Taking a closer look at the kite reveals its quality workmanship. No loose threads, no stitches out of place. Connectors are APA and the centre tee is Skyshark. Assembly is straight forward, however, I have a feeling that my kite was equipped with improper LLE connectors. The inner diameter for the lower spreaders seemed too small, and it was a struggle to get the spreaders inserted into the connectors.
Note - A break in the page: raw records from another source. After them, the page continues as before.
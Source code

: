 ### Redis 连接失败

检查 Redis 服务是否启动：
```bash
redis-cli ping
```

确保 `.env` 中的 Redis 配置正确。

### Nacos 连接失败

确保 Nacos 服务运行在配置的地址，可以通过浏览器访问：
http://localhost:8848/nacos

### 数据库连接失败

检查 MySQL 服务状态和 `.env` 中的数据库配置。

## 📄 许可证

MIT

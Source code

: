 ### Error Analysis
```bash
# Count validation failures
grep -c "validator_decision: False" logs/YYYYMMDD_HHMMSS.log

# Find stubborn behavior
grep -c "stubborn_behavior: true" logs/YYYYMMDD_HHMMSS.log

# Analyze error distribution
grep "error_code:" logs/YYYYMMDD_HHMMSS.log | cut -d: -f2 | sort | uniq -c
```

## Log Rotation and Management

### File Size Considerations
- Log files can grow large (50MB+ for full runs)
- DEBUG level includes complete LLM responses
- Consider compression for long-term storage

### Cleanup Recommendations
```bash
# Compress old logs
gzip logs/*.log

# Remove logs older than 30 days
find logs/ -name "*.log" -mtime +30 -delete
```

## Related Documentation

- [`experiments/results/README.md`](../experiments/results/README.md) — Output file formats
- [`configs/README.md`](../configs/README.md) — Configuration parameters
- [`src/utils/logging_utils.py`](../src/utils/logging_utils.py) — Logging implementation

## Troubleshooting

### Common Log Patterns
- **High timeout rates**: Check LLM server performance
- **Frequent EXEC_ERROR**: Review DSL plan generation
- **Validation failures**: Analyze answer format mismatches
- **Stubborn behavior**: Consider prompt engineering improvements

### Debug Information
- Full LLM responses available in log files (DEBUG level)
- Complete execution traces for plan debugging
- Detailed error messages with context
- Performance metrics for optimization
However, this seems to be a one of a kind mishap, because all the other NULs I’ve seen have not suffered from this.

But to cut a long story short; Quality as usual from Roger and his crew at R-Sky!

The Ultra Light ... or Low Wind (LW)
The Ultra Light … or Low Wind (LW)

Initial impressions:
This kite takes off in a slight breeze and reveals itself as a very crisp, responsive and agile kite. I’d say its lower wind range is as stated by R-Sky, 3km/hr (or just a whisker below 1m/sec), and it delivers all the way down. What has surprised me a bit, is its upper range. R-Sky says 15km/h but I have flown it successfully in more, I’d say up to 20km/h. I suggest you switch to a standard Nirvana before your wind meter hits the 20kmh mark, but I’ve been there and it kind of works.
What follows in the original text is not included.